Home Health my life Varicose veins in the stomach: what they are, causes and treatment

Varicose veins in the stomach: what they are, causes and treatment

Varicose veins in the stomach are dilated and tortuous blood vessels that form on the wall of this organ, and can be severe, because as they become larger, they are at risk of breaking and causing serious bleeding.

These varicose veins can form in the stomach due to increased resistance of blood flow in the portal vein, an important vein that drains blood from the abdominal organs, which can arise from various causes such as chronic hepatitis, cirrhosis of the liver, schistosomiasis or a thrombosis in the portal vein, for example.

Gastric varicose veins usually arise after or in conjunction with varicose veins in the esophagus, as well as from the rectum. Treatment for these varicose veins is indicated both to prevent and to stop bleeding, and can be done with beta-blocker remedies or surgical procedures such as sclerotherapy, cyanoacrylate or elastic ligatives, for example.

How to identify

Gastric varicose veins may not cause any symptoms, and are identified on examinations when portal hypertension is suspected due to cirrhosis of the liver, for example. Esophageal varicose veins are the most common, however, varicose veins in the stomach can form in 20% of cases, especially when increased pressure in the portal vein becomes more severe.
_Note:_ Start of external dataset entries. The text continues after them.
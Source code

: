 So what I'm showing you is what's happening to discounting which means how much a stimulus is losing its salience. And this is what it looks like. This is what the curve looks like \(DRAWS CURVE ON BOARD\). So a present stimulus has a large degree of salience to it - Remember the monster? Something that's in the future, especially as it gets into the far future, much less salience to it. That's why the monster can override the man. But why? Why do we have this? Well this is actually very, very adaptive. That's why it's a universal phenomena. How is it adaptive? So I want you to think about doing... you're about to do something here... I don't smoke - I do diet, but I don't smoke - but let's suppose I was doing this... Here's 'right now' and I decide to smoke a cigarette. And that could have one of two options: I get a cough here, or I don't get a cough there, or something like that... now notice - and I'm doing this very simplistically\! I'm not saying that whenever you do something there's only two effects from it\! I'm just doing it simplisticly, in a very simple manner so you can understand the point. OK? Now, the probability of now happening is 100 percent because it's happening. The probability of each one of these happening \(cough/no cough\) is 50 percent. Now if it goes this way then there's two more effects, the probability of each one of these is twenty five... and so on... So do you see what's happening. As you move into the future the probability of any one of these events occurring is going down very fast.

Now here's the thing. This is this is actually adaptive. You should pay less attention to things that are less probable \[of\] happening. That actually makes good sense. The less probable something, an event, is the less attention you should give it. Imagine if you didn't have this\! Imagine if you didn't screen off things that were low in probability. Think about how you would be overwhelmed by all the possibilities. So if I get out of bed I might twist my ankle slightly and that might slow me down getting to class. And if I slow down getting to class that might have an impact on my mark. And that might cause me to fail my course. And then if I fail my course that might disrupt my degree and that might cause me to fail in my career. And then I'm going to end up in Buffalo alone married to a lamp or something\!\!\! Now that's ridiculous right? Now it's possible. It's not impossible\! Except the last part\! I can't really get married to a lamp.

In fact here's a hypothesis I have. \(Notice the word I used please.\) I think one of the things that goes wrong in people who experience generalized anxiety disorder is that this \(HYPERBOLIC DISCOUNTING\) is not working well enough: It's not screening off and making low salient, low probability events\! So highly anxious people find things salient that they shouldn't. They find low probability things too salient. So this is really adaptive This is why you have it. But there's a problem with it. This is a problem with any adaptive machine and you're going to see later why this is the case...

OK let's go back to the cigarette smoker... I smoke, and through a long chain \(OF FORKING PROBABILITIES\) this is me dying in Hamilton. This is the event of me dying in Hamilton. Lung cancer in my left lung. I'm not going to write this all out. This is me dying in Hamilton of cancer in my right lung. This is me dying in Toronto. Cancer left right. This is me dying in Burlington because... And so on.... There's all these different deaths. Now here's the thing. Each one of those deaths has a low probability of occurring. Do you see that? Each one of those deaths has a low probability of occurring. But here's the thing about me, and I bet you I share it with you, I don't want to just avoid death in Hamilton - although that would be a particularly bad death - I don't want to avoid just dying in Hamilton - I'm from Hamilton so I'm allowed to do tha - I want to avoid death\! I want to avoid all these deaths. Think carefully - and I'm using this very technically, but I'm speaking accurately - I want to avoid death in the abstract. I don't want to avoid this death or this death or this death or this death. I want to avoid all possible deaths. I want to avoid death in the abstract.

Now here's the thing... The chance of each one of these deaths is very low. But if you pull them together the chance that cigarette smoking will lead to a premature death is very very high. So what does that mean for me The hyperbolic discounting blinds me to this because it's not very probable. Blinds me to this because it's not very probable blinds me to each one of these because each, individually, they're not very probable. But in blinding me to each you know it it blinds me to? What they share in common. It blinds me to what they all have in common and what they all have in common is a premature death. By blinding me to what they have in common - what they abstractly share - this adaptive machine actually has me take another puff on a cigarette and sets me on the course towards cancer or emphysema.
In addition, gastric varicose veins are less likely to rupture compared to esophageal varicose veins, however, they cause a more severe and difficult to control bleeding. Some of the symptoms that indicate bleeding from varicose veins are:

  • Blackened and foul-smelling feces;
  • Vomiting with blood;
  • Pallor, dizziness and palpitations.

Classification of types

The main test to diagnose esophageal varicose veins is digestive endoscopy. They can be in different locations in the stomach, being classified as:

Classification of gastric varicose veins

  1. They are a continuation of esophageal varicose veins, extending a few centimeters below the esophagogastric transition, by the small curvature of the stomach, the most common being;
  2. They are also an extension of esophageal varicose veins, but towards the gastric fundus;
  3. They are isolated gastric varicose veins, located at the bottom of the stomach;
  4. They are also isolated gastric varicose veins, which can arise anywhere else in the stomach.

Gastric varicose veins are considered small when they measure less than 3 mm in diameter, medium when they are between 3 and 5 mm or large, when they measure more than 5 mm in diameter. The larger the size of varicose veins, the greater the risk of bleeding.

What causes gastric varicose veins

Varicose veins in the stomach are formed by increased pressure in the Porta vein, and the main reasons are:

  • Chronic hepatitis;
  • Liver cirrhosis;
  • Schistosomiasis;
  • Portal vein or splenic vein thrombosis;
  • Budd-Chiari syndrome.
  • Malformations in the Portal vein or inferior vena cava.

Varicose veins in the stomach can also be caused by a heart disease called constrictive pericarditis, in which fibrous tissue develops around the heart, and hinders its function.

How treatment is done

If varicose veins are small in size or if the doctor detects that there is a low risk of bleeding, there is no need for treatment of gastric varicose veins, only their regular follow-up.

However, the doctor may, in some cases, indicate a treatment to prevent sagramento, especially if they measure more than 10 mm in diameter or there is a serious risk of bleeding, which can be done with beta-blocking drugs, which decrease the strength of blood flow, such as Propranolol, or else the application of Cyanoacrylate, a kind of glue that eliminates the vessel.

When gastric varicose veins have bleeding, treatment may include endoscopy for sclerotherapy, cyanoacrylate injection or placement of elastic bandages, clips or springs, for example.

In addition to stopping bleeding, as this is a serious situation, and the doctor should have someonens care to protect the life of the patient, such as replenishing fluids with serum in the vein, doing blood transfusion if necessary, or using antibiotics to prevent abdominal infections, common in patients with cirrhosis of the liver.